Monday, March 9, 2009

The Great Pretender

Robert Samuelson, an economist and WaPo columnist, calls Obama the great "pretender", for saying he's doing things he really isn't.

To those who believe that Barack Obama is a different kind of politician -- more honest, more courageous -- please don't examine his administration's budget. If you do, you may sadly conclude that he resembles presidents stretching back to John Kennedy in one crucial respect. He won't tax voters for all the government services they want. That's the main reason we've run budget deficits in 43 of the past 48 years.

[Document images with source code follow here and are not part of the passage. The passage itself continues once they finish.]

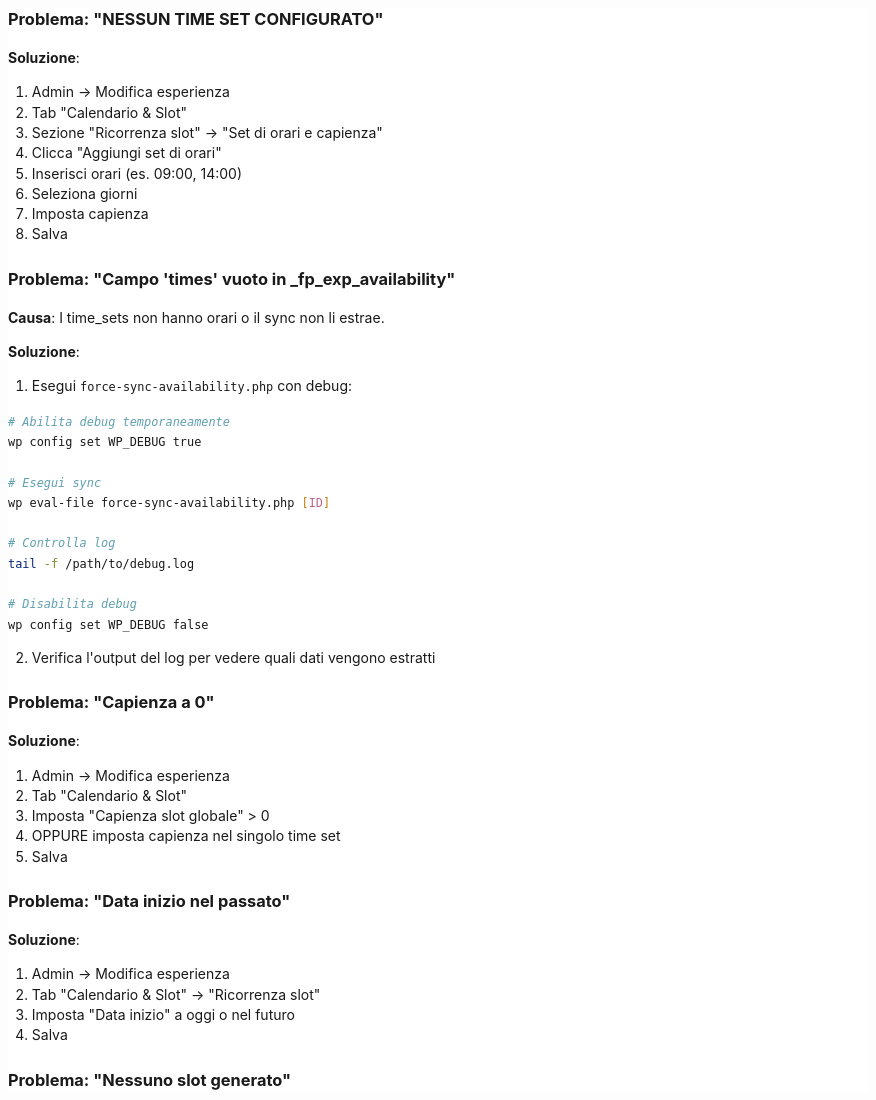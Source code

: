 ### Problema: "NESSUN TIME SET CONFIGURATO"

**Soluzione**:
1. Admin → Modifica esperienza
2. Tab "Calendario & Slot"
3. Sezione "Ricorrenza slot" → "Set di orari e capienza"
4. Clicca "Aggiungi set di orari"
5. Inserisci orari (es. 09:00, 14:00)
6. Seleziona giorni
7. Imposta capienza
8. Salva

### Problema: "Campo 'times' vuoto in _fp_exp_availability"

**Causa**: I time_sets non hanno orari o il sync non li estrae.

**Soluzione**:
1. Esegui `force-sync-availability.php` con debug:
```bash
# Abilita debug temporaneamente
wp config set WP_DEBUG true

# Esegui sync
wp eval-file force-sync-availability.php [ID]

# Controlla log
tail -f /path/to/debug.log

# Disabilita debug
wp config set WP_DEBUG false
```

2. Verifica l'output del log per vedere quali dati vengono estratti

### Problema: "Capienza a 0"

**Soluzione**:
1. Admin → Modifica esperienza
2. Tab "Calendario & Slot"
3. Imposta "Capienza slot globale" > 0
4. OPPURE imposta capienza nel singolo time set
5. Salva

### Problema: "Data inizio nel passato"

**Soluzione**:
1. Admin → Modifica esperienza
2. Tab "Calendario & Slot" → "Ricorrenza slot"
3. Imposta "Data inizio" a oggi o nel futuro
4. Salva

### Problema: "Nessuno slot generato"
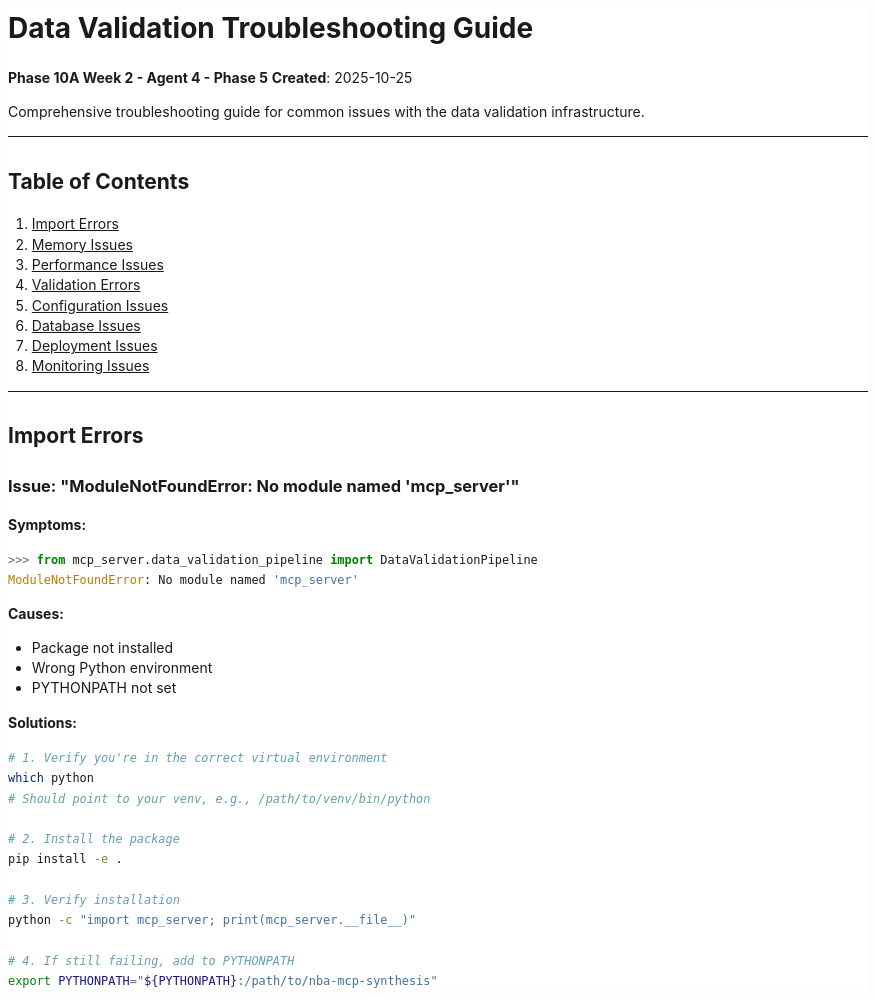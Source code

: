 # Data Validation Troubleshooting Guide

**Phase 10A Week 2 - Agent 4 - Phase 5**
**Created**: 2025-10-25

Comprehensive troubleshooting guide for common issues with the data validation infrastructure.

---

## Table of Contents

1. [Import Errors](#import-errors)
2. [Memory Issues](#memory-issues)
3. [Performance Issues](#performance-issues)
4. [Validation Errors](#validation-errors)
5. [Configuration Issues](#configuration-issues)
6. [Database Issues](#database-issues)
7. [Deployment Issues](#deployment-issues)
8. [Monitoring Issues](#monitoring-issues)

---

## Import Errors

### Issue: "ModuleNotFoundError: No module named 'mcp_server'"

**Symptoms:**
```python
>>> from mcp_server.data_validation_pipeline import DataValidationPipeline
ModuleNotFoundError: No module named 'mcp_server'
```

**Causes:**
- Package not installed
- Wrong Python environment
- PYTHONPATH not set

**Solutions:**

```bash
# 1. Verify you're in the correct virtual environment
which python
# Should point to your venv, e.g., /path/to/venv/bin/python

# 2. Install the package
pip install -e .

# 3. Verify installation
python -c "import mcp_server; print(mcp_server.__file__)"

# 4. If still failing, add to PYTHONPATH
export PYTHONPATH="${PYTHONPATH}:/path/to/nba-mcp-synthesis"
```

Obama is a great pretender. He repeatedly says he is doing things that he isn't, trusting his powerful rhetoric to obscure the difference. He has made "responsibility" a personal theme; the budget's cover line is "A New Era of Responsibility." He says the budget begins "making the tough choices necessary to restore fiscal discipline." It doesn't.

With today's depressed economy, big deficits are unavoidable for some years. But let's assume that Obama wins reelection. By his last year, 2016, the economy presumably will have long recovered. What does his final budget look like? Well, it runs a $637 billion deficit, equal to 3.2 percent of the economy (gross domestic product), projects Obama's Office of Management and Budget. That would match Ronald Reagan's last deficit, 3.1 percent of GDP in 1988, so fiercely criticized by Democrats.


As a society, we should pay in taxes what it costs government to provide desired services. If benefits don't seem equal to burdens, then the spending isn't worth it.

This is either a case of truthfully stating that the Emperor has no clothes, or it is a false accusation. Time will tell which it is. In either case, it's a pretty bold statement from a non-ideologue who has a reputation of telling it like it is.